▸ Try it: From the entries below, copy exactly the lines from the one that contains "## Inhaltsverzeichnis" through the one that contains "Diese Software ist", both included, and only those.
• • • • • • •
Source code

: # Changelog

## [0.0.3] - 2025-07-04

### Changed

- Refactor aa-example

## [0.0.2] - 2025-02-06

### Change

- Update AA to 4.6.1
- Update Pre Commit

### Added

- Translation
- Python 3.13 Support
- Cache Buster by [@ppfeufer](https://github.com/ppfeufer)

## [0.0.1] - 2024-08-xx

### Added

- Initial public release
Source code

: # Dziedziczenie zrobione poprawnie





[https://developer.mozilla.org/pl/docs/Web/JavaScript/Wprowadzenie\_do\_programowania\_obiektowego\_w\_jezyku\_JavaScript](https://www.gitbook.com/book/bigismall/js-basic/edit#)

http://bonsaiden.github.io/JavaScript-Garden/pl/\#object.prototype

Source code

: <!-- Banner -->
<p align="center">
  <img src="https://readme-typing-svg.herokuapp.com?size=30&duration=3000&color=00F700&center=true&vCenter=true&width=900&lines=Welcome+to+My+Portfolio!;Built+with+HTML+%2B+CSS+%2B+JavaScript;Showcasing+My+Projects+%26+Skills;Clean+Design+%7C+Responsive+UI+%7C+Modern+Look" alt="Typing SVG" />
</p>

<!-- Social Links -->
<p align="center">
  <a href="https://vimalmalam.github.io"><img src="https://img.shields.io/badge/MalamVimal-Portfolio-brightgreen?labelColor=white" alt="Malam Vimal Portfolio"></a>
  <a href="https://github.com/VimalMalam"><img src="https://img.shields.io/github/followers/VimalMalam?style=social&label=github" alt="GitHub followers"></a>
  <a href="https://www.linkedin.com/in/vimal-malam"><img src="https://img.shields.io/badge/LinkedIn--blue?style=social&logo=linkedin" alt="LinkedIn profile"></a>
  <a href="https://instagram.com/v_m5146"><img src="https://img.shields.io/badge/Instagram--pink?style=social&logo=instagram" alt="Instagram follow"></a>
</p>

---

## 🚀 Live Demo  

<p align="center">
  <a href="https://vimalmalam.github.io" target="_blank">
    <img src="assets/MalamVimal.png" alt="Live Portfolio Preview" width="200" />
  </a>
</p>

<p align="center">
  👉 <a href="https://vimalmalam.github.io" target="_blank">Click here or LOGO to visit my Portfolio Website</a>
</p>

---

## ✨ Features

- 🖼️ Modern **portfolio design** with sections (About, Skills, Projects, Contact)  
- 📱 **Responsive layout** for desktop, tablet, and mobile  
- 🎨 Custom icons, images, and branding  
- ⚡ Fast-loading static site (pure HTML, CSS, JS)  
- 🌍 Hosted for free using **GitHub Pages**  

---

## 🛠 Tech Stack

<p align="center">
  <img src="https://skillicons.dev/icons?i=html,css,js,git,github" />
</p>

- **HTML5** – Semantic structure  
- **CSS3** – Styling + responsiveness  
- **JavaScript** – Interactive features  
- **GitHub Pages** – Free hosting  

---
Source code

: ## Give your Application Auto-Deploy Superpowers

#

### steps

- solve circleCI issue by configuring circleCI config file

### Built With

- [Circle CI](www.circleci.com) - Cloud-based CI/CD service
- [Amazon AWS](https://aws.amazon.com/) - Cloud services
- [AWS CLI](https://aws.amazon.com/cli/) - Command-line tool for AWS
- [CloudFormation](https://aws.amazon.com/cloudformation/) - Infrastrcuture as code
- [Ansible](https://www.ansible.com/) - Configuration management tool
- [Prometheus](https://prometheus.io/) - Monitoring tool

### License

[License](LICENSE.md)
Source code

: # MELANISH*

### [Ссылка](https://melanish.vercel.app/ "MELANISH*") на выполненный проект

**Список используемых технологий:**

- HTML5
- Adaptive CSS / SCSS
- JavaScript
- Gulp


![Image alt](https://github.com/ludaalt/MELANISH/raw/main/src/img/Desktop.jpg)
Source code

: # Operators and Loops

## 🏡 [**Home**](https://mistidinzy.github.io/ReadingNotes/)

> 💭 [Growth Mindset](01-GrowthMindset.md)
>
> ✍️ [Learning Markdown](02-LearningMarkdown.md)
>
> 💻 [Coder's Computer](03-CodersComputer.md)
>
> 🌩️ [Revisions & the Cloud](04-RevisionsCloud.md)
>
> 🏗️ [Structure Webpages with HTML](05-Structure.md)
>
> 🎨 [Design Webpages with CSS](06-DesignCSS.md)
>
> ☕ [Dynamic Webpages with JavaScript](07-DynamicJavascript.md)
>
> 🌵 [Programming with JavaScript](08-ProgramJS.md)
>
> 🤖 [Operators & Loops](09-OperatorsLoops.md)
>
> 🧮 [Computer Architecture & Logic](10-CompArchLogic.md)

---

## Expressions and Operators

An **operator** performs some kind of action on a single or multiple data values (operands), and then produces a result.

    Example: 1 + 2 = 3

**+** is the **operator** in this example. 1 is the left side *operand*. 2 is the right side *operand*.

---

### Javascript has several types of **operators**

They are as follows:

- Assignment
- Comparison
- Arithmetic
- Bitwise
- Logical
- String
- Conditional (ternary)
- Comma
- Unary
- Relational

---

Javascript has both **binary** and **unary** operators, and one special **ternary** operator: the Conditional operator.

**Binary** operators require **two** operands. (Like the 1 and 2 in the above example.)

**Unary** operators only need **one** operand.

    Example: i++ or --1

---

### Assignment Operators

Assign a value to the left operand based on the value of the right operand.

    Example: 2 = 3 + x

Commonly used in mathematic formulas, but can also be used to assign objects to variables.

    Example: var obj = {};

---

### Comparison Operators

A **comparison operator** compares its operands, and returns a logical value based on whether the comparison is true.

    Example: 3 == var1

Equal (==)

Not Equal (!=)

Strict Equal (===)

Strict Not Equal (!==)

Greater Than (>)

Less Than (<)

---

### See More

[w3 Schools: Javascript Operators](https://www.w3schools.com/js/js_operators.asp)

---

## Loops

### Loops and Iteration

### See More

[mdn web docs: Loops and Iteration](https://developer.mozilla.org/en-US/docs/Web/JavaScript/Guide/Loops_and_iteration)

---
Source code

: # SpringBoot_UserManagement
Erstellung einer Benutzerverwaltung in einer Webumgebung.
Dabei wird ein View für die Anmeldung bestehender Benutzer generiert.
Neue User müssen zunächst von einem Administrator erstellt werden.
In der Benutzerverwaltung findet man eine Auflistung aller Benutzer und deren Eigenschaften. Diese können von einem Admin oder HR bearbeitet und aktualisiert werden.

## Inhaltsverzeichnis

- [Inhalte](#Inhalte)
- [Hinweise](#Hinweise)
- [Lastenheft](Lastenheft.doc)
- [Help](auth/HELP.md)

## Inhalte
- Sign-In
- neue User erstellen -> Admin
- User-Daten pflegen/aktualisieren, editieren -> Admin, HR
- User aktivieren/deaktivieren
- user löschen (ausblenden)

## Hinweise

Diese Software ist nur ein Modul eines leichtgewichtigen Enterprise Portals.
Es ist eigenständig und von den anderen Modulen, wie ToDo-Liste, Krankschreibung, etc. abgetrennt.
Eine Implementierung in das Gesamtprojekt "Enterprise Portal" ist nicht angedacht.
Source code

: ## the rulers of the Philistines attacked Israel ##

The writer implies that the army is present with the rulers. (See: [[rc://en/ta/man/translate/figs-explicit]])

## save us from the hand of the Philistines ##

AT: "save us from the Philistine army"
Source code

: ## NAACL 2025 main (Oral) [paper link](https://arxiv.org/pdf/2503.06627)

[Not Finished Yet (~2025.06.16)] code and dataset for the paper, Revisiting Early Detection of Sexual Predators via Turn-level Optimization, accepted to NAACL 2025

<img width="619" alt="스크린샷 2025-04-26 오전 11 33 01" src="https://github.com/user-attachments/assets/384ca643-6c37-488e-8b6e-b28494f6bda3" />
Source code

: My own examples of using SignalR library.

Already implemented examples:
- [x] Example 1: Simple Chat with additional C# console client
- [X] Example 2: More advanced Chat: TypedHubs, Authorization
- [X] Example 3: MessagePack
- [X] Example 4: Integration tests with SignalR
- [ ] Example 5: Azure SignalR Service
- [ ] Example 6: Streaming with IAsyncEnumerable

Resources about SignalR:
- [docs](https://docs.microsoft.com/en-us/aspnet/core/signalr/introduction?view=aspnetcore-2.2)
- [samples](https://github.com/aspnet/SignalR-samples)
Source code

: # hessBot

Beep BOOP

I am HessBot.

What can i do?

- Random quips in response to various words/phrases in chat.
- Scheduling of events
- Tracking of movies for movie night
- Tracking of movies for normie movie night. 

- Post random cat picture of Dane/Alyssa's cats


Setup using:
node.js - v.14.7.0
• • • • • • •
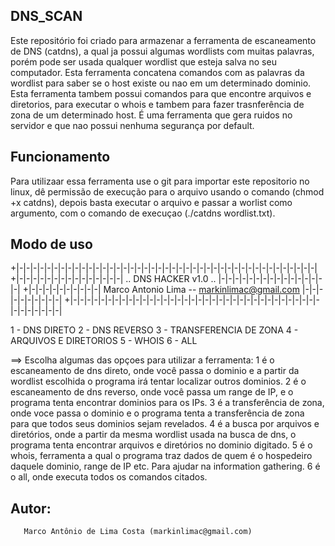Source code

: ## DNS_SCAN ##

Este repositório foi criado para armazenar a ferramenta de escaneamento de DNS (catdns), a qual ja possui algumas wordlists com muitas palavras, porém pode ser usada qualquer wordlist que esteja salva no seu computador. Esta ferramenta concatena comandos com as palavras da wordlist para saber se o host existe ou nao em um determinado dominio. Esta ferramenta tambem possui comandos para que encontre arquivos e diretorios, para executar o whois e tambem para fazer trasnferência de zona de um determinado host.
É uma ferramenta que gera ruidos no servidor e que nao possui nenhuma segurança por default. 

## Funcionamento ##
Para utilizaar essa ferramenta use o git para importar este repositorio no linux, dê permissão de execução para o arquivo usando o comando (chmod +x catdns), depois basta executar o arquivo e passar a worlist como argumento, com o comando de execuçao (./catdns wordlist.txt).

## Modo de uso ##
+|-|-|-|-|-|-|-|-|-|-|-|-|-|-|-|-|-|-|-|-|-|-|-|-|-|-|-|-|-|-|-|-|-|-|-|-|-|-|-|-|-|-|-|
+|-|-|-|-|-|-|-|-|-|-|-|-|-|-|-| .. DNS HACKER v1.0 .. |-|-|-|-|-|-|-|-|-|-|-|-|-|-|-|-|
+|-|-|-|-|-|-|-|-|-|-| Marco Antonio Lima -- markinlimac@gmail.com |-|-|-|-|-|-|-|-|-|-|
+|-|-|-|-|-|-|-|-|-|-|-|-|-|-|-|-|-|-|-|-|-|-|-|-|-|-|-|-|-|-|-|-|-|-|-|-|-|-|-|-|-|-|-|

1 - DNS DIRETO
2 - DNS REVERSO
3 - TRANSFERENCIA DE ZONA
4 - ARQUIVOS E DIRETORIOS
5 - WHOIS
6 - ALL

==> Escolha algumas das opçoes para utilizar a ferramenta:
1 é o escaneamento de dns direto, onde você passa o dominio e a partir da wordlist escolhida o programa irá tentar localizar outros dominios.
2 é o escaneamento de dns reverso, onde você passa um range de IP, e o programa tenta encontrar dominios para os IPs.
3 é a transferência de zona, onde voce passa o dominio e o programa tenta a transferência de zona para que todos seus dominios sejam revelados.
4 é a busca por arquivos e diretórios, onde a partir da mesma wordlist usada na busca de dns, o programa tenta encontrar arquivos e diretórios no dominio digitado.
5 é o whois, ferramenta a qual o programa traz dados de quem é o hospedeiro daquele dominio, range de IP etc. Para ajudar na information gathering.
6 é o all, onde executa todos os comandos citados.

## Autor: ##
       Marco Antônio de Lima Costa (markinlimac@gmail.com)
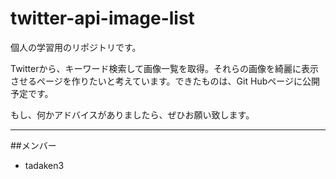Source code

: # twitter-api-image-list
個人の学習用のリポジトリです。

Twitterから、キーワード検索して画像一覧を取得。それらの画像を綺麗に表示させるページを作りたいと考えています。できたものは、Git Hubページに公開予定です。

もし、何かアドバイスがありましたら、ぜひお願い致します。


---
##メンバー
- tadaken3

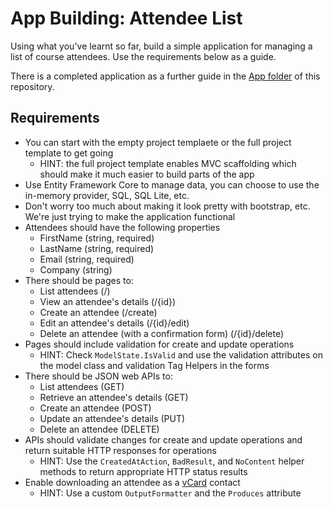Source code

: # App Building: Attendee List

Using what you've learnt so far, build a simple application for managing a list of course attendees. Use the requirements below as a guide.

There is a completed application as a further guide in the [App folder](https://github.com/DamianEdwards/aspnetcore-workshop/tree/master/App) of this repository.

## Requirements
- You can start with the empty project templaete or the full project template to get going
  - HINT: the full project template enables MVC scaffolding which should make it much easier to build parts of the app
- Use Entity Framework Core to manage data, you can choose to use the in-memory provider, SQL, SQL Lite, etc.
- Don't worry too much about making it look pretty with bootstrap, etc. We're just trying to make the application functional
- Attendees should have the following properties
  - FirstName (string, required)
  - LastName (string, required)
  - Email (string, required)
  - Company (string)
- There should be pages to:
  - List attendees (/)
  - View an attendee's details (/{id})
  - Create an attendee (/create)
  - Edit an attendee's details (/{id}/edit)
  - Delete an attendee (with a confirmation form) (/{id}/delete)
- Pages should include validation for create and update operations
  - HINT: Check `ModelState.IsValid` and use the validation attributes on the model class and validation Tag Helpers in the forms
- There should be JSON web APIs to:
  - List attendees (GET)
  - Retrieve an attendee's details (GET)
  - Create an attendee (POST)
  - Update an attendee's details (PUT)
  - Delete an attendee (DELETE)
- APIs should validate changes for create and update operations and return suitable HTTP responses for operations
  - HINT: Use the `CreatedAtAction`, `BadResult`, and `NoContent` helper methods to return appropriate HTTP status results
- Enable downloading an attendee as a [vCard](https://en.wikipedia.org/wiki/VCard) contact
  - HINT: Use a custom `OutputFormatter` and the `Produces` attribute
• • • • • • •
▸ Result:
## Inhaltsverzeichnis

- [Inhalte](#Inhalte)
- [Hinweise](#Hinweise)
- [Lastenheft](Lastenheft.doc)
- [Help](auth/HELP.md)

## Inhalte
- Sign-In
- neue User erstellen -> Admin
- User-Daten pflegen/aktualisieren, editieren -> Admin, HR
- User aktivieren/deaktivieren
- user löschen (ausblenden)

## Hinweise

Diese Software ist nur ein Modul eines leichtgewichtigen Enterprise Portals.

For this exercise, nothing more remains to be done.